■ **What you should do**
Copy, word for word, each line of the data below from the first through the line containing "del domain.", and stop there.

Segment Start: Information shown

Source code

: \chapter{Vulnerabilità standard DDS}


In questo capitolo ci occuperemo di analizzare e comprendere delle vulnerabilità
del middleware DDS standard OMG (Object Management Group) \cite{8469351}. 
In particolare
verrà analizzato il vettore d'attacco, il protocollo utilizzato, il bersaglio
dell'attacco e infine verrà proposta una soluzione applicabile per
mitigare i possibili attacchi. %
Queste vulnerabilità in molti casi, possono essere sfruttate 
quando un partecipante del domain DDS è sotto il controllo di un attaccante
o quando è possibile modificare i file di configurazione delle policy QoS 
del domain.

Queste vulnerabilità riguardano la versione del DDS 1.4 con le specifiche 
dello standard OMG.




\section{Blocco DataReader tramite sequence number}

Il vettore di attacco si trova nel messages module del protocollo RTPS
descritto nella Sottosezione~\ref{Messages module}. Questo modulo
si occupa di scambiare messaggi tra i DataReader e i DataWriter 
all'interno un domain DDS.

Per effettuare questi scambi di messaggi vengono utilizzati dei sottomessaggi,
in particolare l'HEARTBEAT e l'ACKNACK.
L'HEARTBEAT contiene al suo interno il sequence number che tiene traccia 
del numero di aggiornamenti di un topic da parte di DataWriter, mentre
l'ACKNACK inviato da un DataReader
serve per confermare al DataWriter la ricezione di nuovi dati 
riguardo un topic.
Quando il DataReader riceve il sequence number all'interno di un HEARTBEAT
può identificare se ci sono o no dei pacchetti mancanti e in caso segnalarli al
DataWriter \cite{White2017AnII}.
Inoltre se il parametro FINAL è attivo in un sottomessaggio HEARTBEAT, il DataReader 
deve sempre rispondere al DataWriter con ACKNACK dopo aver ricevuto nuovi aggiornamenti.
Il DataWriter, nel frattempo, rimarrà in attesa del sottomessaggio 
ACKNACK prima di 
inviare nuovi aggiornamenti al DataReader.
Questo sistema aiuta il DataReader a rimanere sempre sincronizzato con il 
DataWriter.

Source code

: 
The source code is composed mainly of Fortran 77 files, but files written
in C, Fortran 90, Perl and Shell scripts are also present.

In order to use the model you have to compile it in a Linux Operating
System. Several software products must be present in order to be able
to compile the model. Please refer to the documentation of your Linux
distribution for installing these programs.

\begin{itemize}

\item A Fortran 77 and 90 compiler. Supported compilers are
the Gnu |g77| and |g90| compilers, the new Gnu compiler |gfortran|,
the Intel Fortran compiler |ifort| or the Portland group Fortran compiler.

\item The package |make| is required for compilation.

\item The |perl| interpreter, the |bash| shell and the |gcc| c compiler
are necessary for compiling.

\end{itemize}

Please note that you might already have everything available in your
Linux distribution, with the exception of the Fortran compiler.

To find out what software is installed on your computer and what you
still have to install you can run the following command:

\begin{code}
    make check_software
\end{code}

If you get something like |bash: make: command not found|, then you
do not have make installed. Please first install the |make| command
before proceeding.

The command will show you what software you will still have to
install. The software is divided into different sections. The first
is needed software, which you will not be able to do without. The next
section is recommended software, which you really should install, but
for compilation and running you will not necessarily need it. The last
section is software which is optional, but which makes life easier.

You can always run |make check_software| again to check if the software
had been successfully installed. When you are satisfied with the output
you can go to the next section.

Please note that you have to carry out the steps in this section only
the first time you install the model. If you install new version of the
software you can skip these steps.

Segment End: Information shown

■ **Answer to this exercise**
Source code

: \chapter{Vulnerabilità standard DDS}


In questo capitolo ci occuperemo di analizzare e comprendere delle vulnerabilità
del middleware DDS standard OMG (Object Management Group) \cite{8469351}. 
In particolare
verrà analizzato il vettore d'attacco, il protocollo utilizzato, il bersaglio
dell'attacco e infine verrà proposta una soluzione applicabile per
mitigare i possibili attacchi. %
Queste vulnerabilità in molti casi, possono essere sfruttate 
quando un partecipante del domain DDS è sotto il controllo di un attaccante
o quando è possibile modificare i file di configurazione delle policy QoS 
del domain.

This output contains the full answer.